Task material:
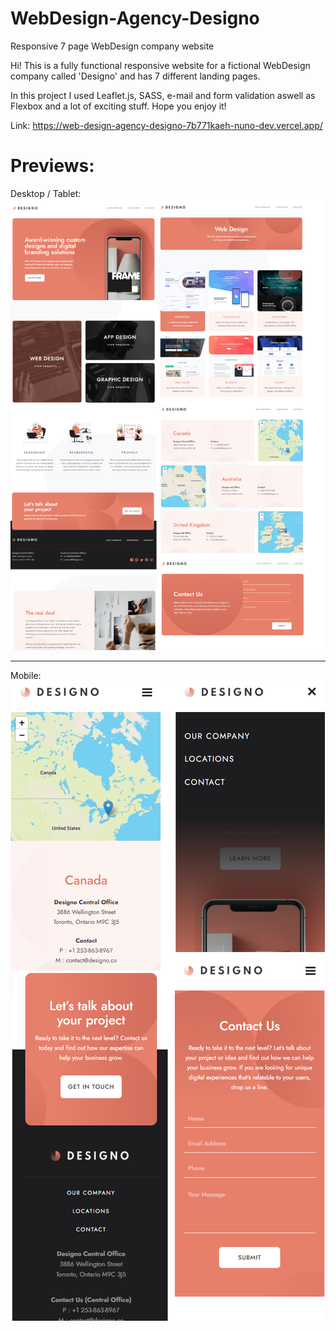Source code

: # WebDesign-Agency-Designo
Responsive 7 page WebDesign company website

Hi! This is a fully functional responsive website for a fictional WebDesign company called 'Designo' and has 7 different landing pages.

In this project I used Leaflet.js, SASS, e-mail and form validation aswell as Flexbox and a lot of exciting stuff. Hope you enjoy it!

Link: https://web-design-agency-designo-7b771kaeh-nuno-dev.vercel.app/

# Previews:

Desktop / Tablet:
<img src="Website Previews/desktop.png">
<hr>
Mobile:
<img src="Website Previews/mobile.png">
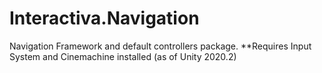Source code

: # Interactiva.Navigation
 Navigation Framework and default controllers package.
 **Requires Input System and Cinemachine installed (as of Unity 2020.2)
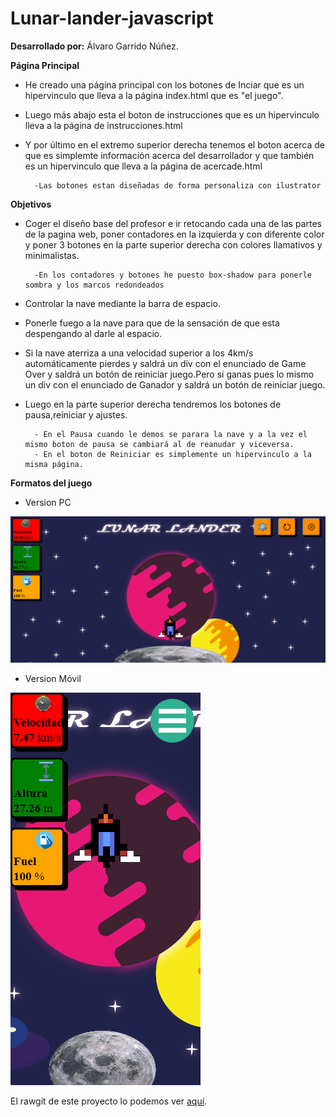 # Lunar-lander-javascript

__Desarrollado por:__ Álvaro Garrido Núñez.

__Página Principal__

* He creado una página principal con los botones de Inciar que es un hipervinculo que lleva a la página index.html que es "el juego".
* Luego más abajo esta el boton de instrucciones que es un hipervinculo lleva a la página de instrucciones.html
* Y por último en el extremo superior derecha tenemos el boton acerca de que es simplemte información acerca del desarrollador y que también es un hipervinculo que lleva a la página de acercade.html

		-Las botones estan diseñadas de forma personaliza con ilustrator

__Objetivos__

* Coger el diseño base del profesor e ir retocando cada una de las partes de la pagina web, poner contadores en la izquierda y con diferente color y poner 3 botones en la parte superior derecha con colores llamativos y minimalistas.

		-En los contadores y botones he puesto box-shadow para ponerle sombra y los marcos redondeados

* Controlar la nave mediante la barra de espacio.

* Ponerle fuego a la nave para que de la sensación de que esta despengando al darle al espacio.

* Si la nave aterriza a una velocidad superior a los 4km/s automáticamente pierdes y saldrá un div con el enunciado de Game Over y saldrá un botón de reiniciar juego.Pero si ganas pues lo mismo un div con el enunciado de Ganador y saldrá un botón de reiniciar juego.

* Luego en la parte superior derecha tendremos los botones de pausa,reiniciar y ajustes.
 
		- En el Pausa cuando le demos se parara la nave y a la vez el mismo boton de pausa se cambiará al de reanudar y viceversa.
		- En el boton de Reiniciar es simplemente un hipervinculo a la misma página.
     
__Formatos del juego__

* Version PC

![Version PC](https://github.com/Soontrax/Lunar-lander-javascript/blob/master/img/Lunar-Lander-pc.png)

* Version Móvil

![Version Móvil](https://github.com/Soontrax/Lunar-lander-javascript/blob/master/img/Lunar-Lander-mobile.png)

El rawgit de este proyecto lo podemos ver [aquí](https://rawgit.com/Soontrax/Lunar-lander-javascript/master/inicio.html).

Exercise aim:
Scan the material above for lines that contain the string "WebDesign", and copy each such line.

Finished task:
: # WebDesign-Agency-Designo
Responsive 7 page WebDesign company website
Hi! This is a fully functional responsive website for a fictional WebDesign company called 'Designo' and has 7 different landing pages.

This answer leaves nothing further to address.